At the time, I guess you could say I was “recoil indifferent.” To me, the recoil was a part of the theatrics…the harder the recoil the better, and as I first started shooting the AR, I can recall that I thought it was a little anemic compared to what I was used to. So, I wasn’t blown away…but I didn’t hate them either.
Q: I would say that as far as AKs go, you had a very nice one to start with…Arsenal makes a nice AK.
Colion Noir – The funny thing is people give me shit for being into high-end, fancy stuff (laughs) but I’ve always been like that. For me, it was if I could only afford the cheapest, I’d rather wait, save up and get something that was better quality. Thats the way I function, but I have friends who are the other way around. They prefer to start low and move up…I don’t think either approach is right or wrong, but for me, I had just fallen in love with the Arsenal SGL.
I can recall researching it, learning about it, and it was where I focused…and so that was my goal. Anything below that, I didn’t even want to bother with. That’s the way I approached it.
Q: Fast forward to today…You get to play with so many different rifles. Can you talk about your impression of the AR versus other platforms on the market?
Colion Noir – I can say with confidence that I am obsessed with the AR platform…utterly obsessed with it. If you put me in any situation, I’m going to try to find a reason why I need an AR. I’m never more confident than when I have an AR in my hand…If I know I am going to be in a situation where I am going to have to defend my life, whether it be at home or out and about, the thing that would make me most comfortable having it in my hand if I had to use it…is an AR.
On top of that, from a simple, recreational perspective, if I am headed out to the range and someone asks “hey, what do you want to shoot today?” Chances are it’s probably going to be an AR of some sort. I have more ARs than I can count. For a lot of people, they say “if you’ve seen one AR, you’ve seen them all.” I don’t necessarily agree with that.
There are definitely some similarities and redundancy, however at the same time, if you’re really into ARs, there’s enough of a difference even though they look similar…they are going to give you a different experience. As it happens, I am an “experiential” shooter. Meaning that I like the experience of shooting. I’m a gearhead, but I’m also about the “feeling”, so to speak (laughs).
Each rifle does something different for me. For example, when I shoot the Honey Badger, I cannot stop giggling. I just giggle…all day long when I am shooting it. Then there are other rifles where you may not get much of an expression from me, but on the inside I am like “dammit, I love this thing.”
Colion Noir on the MR556
I just did a video with my HK MR556, and for all intents and purposes, that gun is awesomely terrible (laughs). It’s overweight, it has way too many proprietary parts, it’s mind-numbingly expensive…but it’s one of my favorite rifles to shoot. I think a lot of that has to do with the intangibles. The way the intangibles are put together…you could say they communicate to me in an intangible way. (laughs)

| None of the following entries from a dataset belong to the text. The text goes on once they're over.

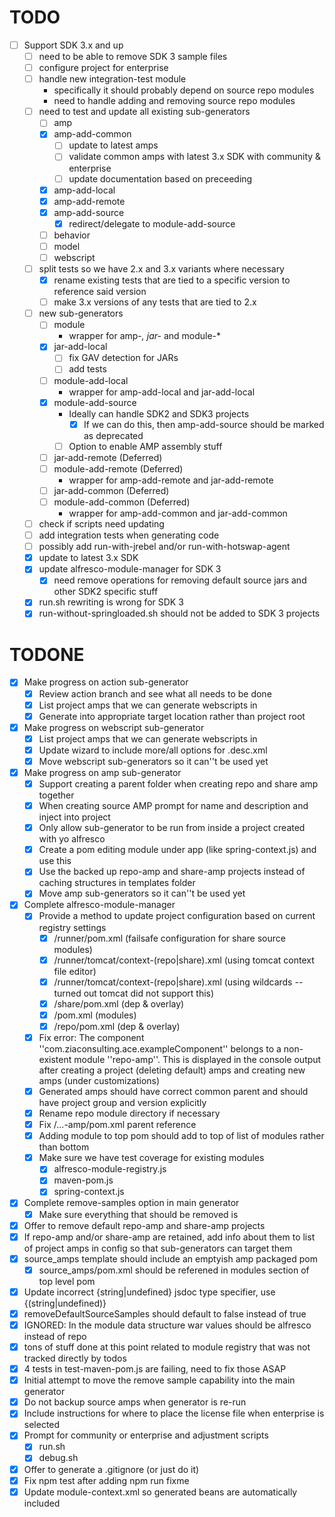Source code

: TODO
====

- [ ] Support SDK 3.x and up
  - [ ] need to be able to remove SDK 3 sample files
  - [ ] configure project for enterprise
  - [ ] handle new integration-test module
    - specifically it should probably depend on source repo modules
    - need to handle adding and removing source repo modules
  - [ ] need to test and update all existing sub-generators
    - [ ] amp
    - [x] amp-add-common
      - [ ] update to latest amps
      - [ ] validate common amps with latest 3.x SDK with community & enterprise
      - [ ] update documentation based on preceeding
    - [x] amp-add-local
    - [x] amp-add-remote
    - [x] amp-add-source
      - [x] redirect/delegate to module-add-source
    - [ ] behavior
    - [ ] model
    - [ ] webscript
  - [ ] split tests so we have 2.x and 3.x variants where necessary
    - [x] rename existing tests that are tied to a specific version to reference said version
    - [ ] make 3.x versions of any tests that are tied to 2.x
  - [ ] new sub-generators
    - [ ] module
      - wrapper for amp-*, jar-* and module-*
    - [x] jar-add-local
      - [ ] fix GAV detection for JARs
      - [ ] add tests
    - [ ] module-add-local
      - wrapper for amp-add-local and jar-add-local
    - [x] module-add-source 
      - Ideally can handle SDK2 and SDK3 projects
        - [x] If we can do this, then amp-add-source should be marked as deprecated
      - [ ] Option to enable AMP assembly stuff
    - [ ] jar-add-remote (Deferred)
    - [ ] module-add-remote (Deferred)
      - wrapper for amp-add-remote and jar-add-remote
    - [ ] jar-add-common (Deferred)
    - [ ] module-add-common (Deferred)
      - wrapper for amp-add-common and jar-add-common
  - [ ] check if scripts need updating
  - [ ] add integration tests when generating code
  - [ ] possibly add run-with-jrebel and/or run-with-hotswap-agent
  - [x] update to latest 3.x SDK
  - [x] update alfresco-module-manager for SDK 3
    - [x] need remove operations for removing default source jars and other SDK2 specific stuff
  - [x] run.sh rewriting is wrong for SDK 3
  - [x] run-without-springloaded.sh should not be added to SDK 3 projects

TODONE
======

- [x] Make progress on action sub-generator
  - [x] Review action branch and see what all needs to be done
  - [x] List project amps that we can generate webscripts in
  - [x] Generate into appropriate target location rather than project root
- [x] Make progress on webscript sub-generator
  - [x] List project amps that we can generate webscripts in
  - [x] Update wizard to include more/all options for .desc.xml
  - [x] Move webscript sub-generators so it can''t be used yet
- [x] Make progress on amp sub-generator
  - [x] Support creating a parent folder when creating repo and share amp together
  - [x] When creating source AMP prompt for name and description and inject into project
  - [x] Only allow sub-generator to be run from inside a project created with yo alfresco
  - [x] Create a pom editing module under app (like spring-context.js) and use this
  - [x] Use the backed up repo-amp and share-amp projects instead of caching structures in templates folder
  - [x] Move amp sub-generators so it can''t be used yet
- [x] Complete alfresco-module-manager
  - [x] Provide a method to update project configuration based on current registry settings
    - [x] /runner/pom.xml (failsafe configuration for share source modules)
    - [x] /runner/tomcat/context-(repo|share).xml (using tomcat context file editor)
    - [x] /runner/tomcat/context-(repo|share).xml (using wildcards -- turned out tomcat did not support this)
    - [x] /share/pom.xml (dep & overlay)
    - [x] /pom.xml (modules)
    - [x] /repo/pom.xml (dep & overlay)
  - [x] Fix error: The component ''com.ziaconsulting.ace.exampleComponent'' belongs to a non-existent module ''repo-amp''.
        This is displayed in the console output after creating a project (deleting default) amps and creating new amps (under customizations)
  - [x] Generated amps should have correct common parent and should have project group and version explicitly
  - [x] Rename repo module directory if necessary
  - [x] Fix /...-amp/pom.xml parent reference
  - [x] Adding module to top pom should add to top of list of modules rather than bottom
  - [x] Make sure we have test coverage for existing modules
    - [x] alfresco-module-registry.js
    - [x] maven-pom.js
    - [x] spring-context.js
- [x] Complete remove-samples option in main generator
  - [x] Make sure everything that should be removed is
- [x] Offer to remove default repo-amp and share-amp projects
- [x] If repo-amp and/or share-amp are retained, add info about them to list of project amps in config so that sub-generators can target them
- [x] source_amps template should include an emptyish amp packaged pom
  - [x] source_amps/pom.xml should be referened in modules section of top level pom
- [x] Update incorrect {string|undefined} jsdoc type specifier, use {(string|undefined)}
- [x] removeDefaultSourceSamples should default to false instead of true
- [x] IGNORED: In the module data structure war values should be alfresco instead of repo
- [x] tons of stuff done at this point related to module registry that was not tracked directly by todos
- [x] 4 tests in test-maven-pom.js are failing, need to fix those ASAP
- [x] Initial attempt to move the remove sample capability into the main generator
- [x] Do not backup source amps when generator is re-run
- [x] Include instructions for where to place the license file when enterprise is selected
- [x] Prompt for community or enterprise and adjustment scripts
  - [x] run.sh
  - [x] debug.sh
- [x] Offer to generate a .gitignore (or just do it)
- [x] Fix npm test after adding npm run fixme
- [x] Update module-context.xml so generated beans are automatically included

Yes, the MR556 is heavy, expensive, and it has capture pins that are annoying as hell to try to deal with when you’re taking the rifle apart. But those same elements also make the gun very solid…down to even the finish of the rifle and the resilience of it. I also like the grip and the stock of the MR556. All of that comes together and I just enjoy shooting it.
What I actually spend a lot of time in my videos trying to do is communicating intangibles like that. It’s really difficult because it’s so personal. Sometimes I don’t even really know what it is that is creating that feeling that I have when I’m shooting a gun.
Q: I know you have a lot of time with the MR556, MR762 and some of the PWS offerings. What is your opinion today on a piston gun versus something DI?
Colion Noir – My initial take on piston guns was based on internet conjecture…the idea that a piston gas system in relation to the AK was very similar. And there was the thought that the AK had this renowned reliability. Whereas ARs had this…I wouldn’t say a lack of reliability because that would be insane, but were “not as reliable as an AK47.”
So, my initial take to piston systems was that ergonomically, I preferred the feel of the AR, however I loved the “perceived” reliability of the AK. I say that because at this point, I have seen AKs go down left and right. However, at the time, I thought, “O.K., this is the best of both worlds.”
I looked at the AR piston gas system as like the .40 caliber (laughs). I was like “best of both worlds…reliability of the AK with the precision, ergonomics and esthetics of an AR-15″…and that’s how my interest in piston guns started.
However, as time went on, I found myself gravitating back towards DI gas systems…largely due to the recoil sensation. When you shoot so many ARs, you start to notice the recoil sensations and, on a personal level, you tend to lean more towards one or the other.
I think the reason I love the HK MR556 is it’s honestly one of a few guns where I don’t really notice the piston moving back and forth. It’s probably because it’s so damn heavy. (laughs) Nonetheless, I forget that it’s a piston.
That said, PWS are my favorite piston guns. The reason why is, one, I do love the esthetics of the PWS. I think they do a great job at creating a look that makes them stand out from other ARs without being too “poser-ish.” At the same time, they’re really light, so it’s like I get the benefits of having a light rifle…and as far as reliability, I’d just say that my end-of-days gun is probably still going to be a piston. I’m probably grabbing my PWS MK116.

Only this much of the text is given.